We often find parallels in everyday life to our outdoor pursuits. It’s what keeps us going back and often is what helps us get through the mundane everyday struggles. We have a rough day at work leaving us mentally or physically drained and we pull the string on the memory of that one really hard day in the backcountry. We tung on that string until we are reminded of the benefits and feelings of satisfaction we were rewarded with, then we suddenly are filled with the motivation, confidence, and courage to continue on.
Everyone does this with their craft, it’s human nature! That’s what makes life so cool. But I have never had this happen to me and I have never had mental wellness/illness (let’s use both terms) presented in such a tangible way before.

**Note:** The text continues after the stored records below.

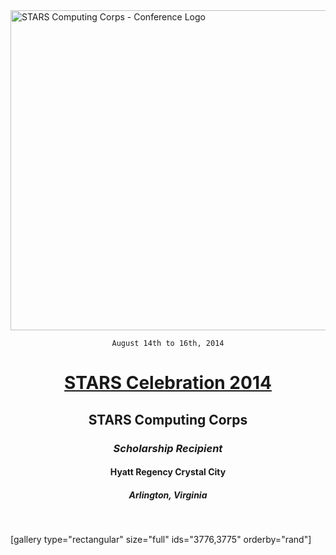 <img class="aligncenter size-full wp-image-3188" src="https://fvcproductions.files.wordpress.com/2015/11/conferencelogos-007.png" alt="STARS Computing Corps - Conference Logo" width="512" height="512" />

<div style="text-align:center;">

<code>August 14th to 16th, 2014</code>
<h1><a title="STARS" href="http://www.starscelebration.org/2014/" target="_blank">STARS Celebration 2014</a></h1>
<h2>STARS Computing Corps</h2>
<h3><i>Scholarship Recipient</i></h3>
<h4>Hyatt Regency Crystal City</h4>
<h5>Arlington, Virginia</h5>

</div>

&nbsp;

[gallery type="rectangular" size="full" ids="3776,3775" orderby="rand"]
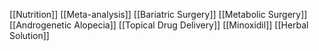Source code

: [[Nutrition]]
[[Meta-analysis]]
[[Bariatric Surgery]]
[[Metabolic Surgery]]
[[Androgenetic Alopecia]]
[[Topical Drug Delivery]]
[[Minoxidil]]
[[Herbal Solution]]
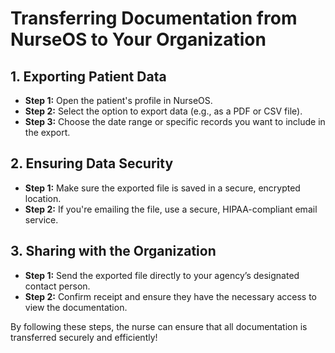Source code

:# Transferring Documentation from NurseOS to Your Organization

## 1. Exporting Patient Data
- **Step 1:** Open the patient's profile in NurseOS.
- **Step 2:** Select the option to export data (e.g., as a PDF or CSV file).
- **Step 3:** Choose the date range or specific records you want to include in the export.

## 2. Ensuring Data Security
- **Step 1:** Make sure the exported file is saved in a secure, encrypted location.
- **Step 2:** If you're emailing the file, use a secure, HIPAA-compliant email service.

## 3. Sharing with the Organization
- **Step 1:** Send the exported file directly to your agency’s designated contact person.
- **Step 2:** Confirm receipt and ensure they have the necessary access to view the documentation.

By following these steps, the nurse can ensure that all documentation is transferred securely and efficiently!

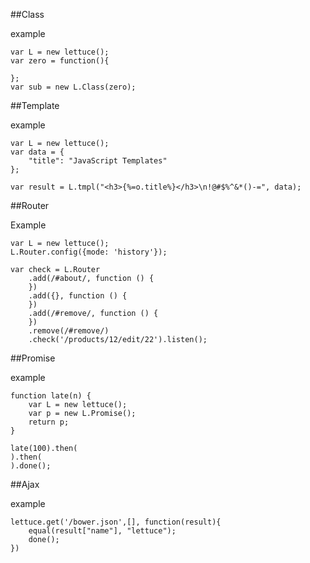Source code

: ##Class

example

    var L = new lettuce();
    var zero = function(){
    
    };
    var sub = new L.Class(zero);

##Template

example

    var L = new lettuce();
    var data = {
        "title": "JavaScript Templates"
    };

    var result = L.tmpl("<h3>{%=o.title%}</h3>\n!@#$%^&*()-=", data);

##Router

Example

    var L = new lettuce();
    L.Router.config({mode: 'history'});

    var check = L.Router
        .add(/#about/, function () {
        })
        .add({}, function () {
        })
        .add(/#remove/, function () {
        })
        .remove(/#remove/)
        .check('/products/12/edit/22').listen();

##Promise

example

    function late(n) {
        var L = new lettuce();
        var p = new L.Promise();
        return p;
    }

    late(100).then(
    ).then(
    ).done();

##Ajax

example

    lettuce.get('/bower.json',[], function(result){
        equal(result["name"], "lettuce");
        done();
    })
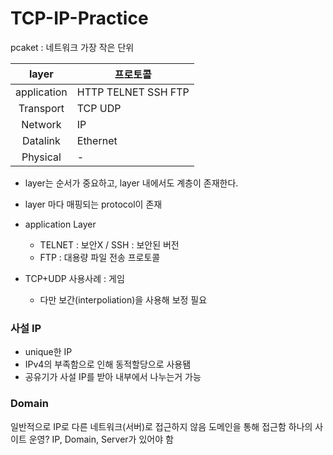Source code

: # TCP-IP-Practice

pcaket : 네트워크 가장 작은 단위


|layer|프로토콜|
|:-:|-|
|application|HTTP TELNET SSH FTP|
|Transport|TCP UDP|
|Network|IP|
|Datalink|Ethernet|
|Physical|-|

- layer는 순서가 중요하고, layer 내에서도 계층이 존재한다.
- layer 마다 매핑되는 protocol이 존재
- application Layer
  - TELNET : 보안X / SSH : 보안된 버전
  - FTP : 대용량 파일 전송 프로토콜

- TCP+UDP 사용사례 : 게임
  - 다만 보간(interpoliation)을 사용해 보정 필요


### 사설 IP
- unique한 IP
- IPv4의 부족함으로 인해 동적할당으로 사용됌
- 공유기가 사설 IP를 받아 내부에서 나누는거 가능 


### Domain
일반적으로 IP로 다른 네트워크(서버)로 접근하지 않음 
도메인을 통해 접근함
하나의 사이트 운영? IP, Domain, Server가 있어야 함
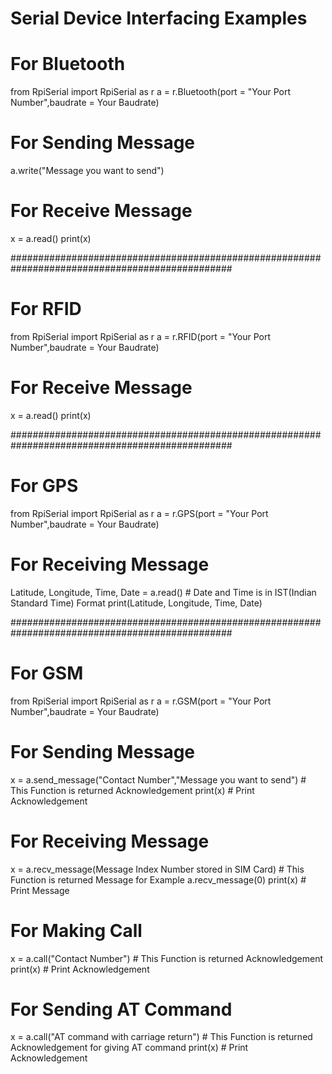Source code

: # Serial Device Interfacing Examples
# For Bluetooth
from RpiSerial import RpiSerial as r
a = r.Bluetooth(port = "Your Port Number",baudrate = Your Baudrate)
# For Sending Message
a.write("Message you want to send")
# For Receive Message
x = a.read()
print(x)

################################################################################################

# For RFID
from RpiSerial import RpiSerial as r
a = r.RFID(port = "Your Port Number",baudrate = Your Baudrate)
# For Receive Message
x = a.read()
print(x)

################################################################################################

# For GPS
from RpiSerial import RpiSerial as r
a = r.GPS(port = "Your Port Number",baudrate = Your Baudrate)
# For Receiving Message
Latitude, Longitude, Time, Date = a.read() # Date and Time is in IST(Indian Standard Time) Format
print(Latitude, Longitude, Time, Date)

################################################################################################

# For GSM
from RpiSerial import RpiSerial as r
a = r.GSM(port = "Your Port Number",baudrate = Your Baudrate)
# For Sending Message
x = a.send_message("Contact Number","Message you want to send") # This Function is returned Acknowledgement
print(x) # Print Acknowledgement
# For Receiving Message
x = a.recv_message(Message Index Number stored in SIM Card) # This Function is returned Message for Example a.recv_message(0)
print(x) # Print Message
# For Making Call
x = a.call("Contact Number")   # This Function is returned Acknowledgement
print(x) # Print Acknowledgement
# For Sending AT Command
x = a.call("AT command with carriage return")   # This Function is returned Acknowledgement for giving AT command
print(x) # Print Acknowledgement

My first attempt on Mount Morgan South was in early June, snow still littered the summits surrounding us. I had poured over the topos* and weather reports for weeks leading up to this attempt. I always say I’m “attempting” a summit even when I think it’s in the bag because you never know what’s going to happen…and this attempt was exactly that! I had taken every percussion, packed well, you name it, I did everything textbook. What I didn’t have was my head.
This was my first big summit attempt of the season, I had gotten really into Peak Bagging over the last year. If you are unfamiliar with this weird hobby within the outdoor world, you quite literally go around and find “tall pointy stuff to stand on” as my best friend likes to put it. It’s much less technical than rock climbing or mountaineering, thus I have coined it “involved hiking”. This is exactly why I had picked such a hobby, I didn’t need a partner and I didn’t need to learn any new hard skills. You usually start off on a trial (if you’re lucky) that leads to the base of a mountain, then you look, read and go up the best line. It’s like a puzzle, you’re navigating and using some technical skills like scrambling and not falling off a ridge, but in all fairness, you just take a very long walk up to a summit. I had done a few peaks in the past before Mount Morgan and I had my system. I should note, that this is MY little hobby, I do it solo, and I do it mostly for solitude, but the views are nice.
Again, I had my system, but I didn’t have my head. Let me be blunt here, leading up to and during my weeks of preparation I was breaking my nails crawling out of a deep depression. A long one, in fact, the kind that you don’t realize you were struggling with until you finally wake up and you WAKE UP. I won’t go into the details because that’s just silly and I’m a bit of a cat when it comes to my privacy. Let’s just say my first attempt at Mount Morgan was eerily similar to the way I was living my life.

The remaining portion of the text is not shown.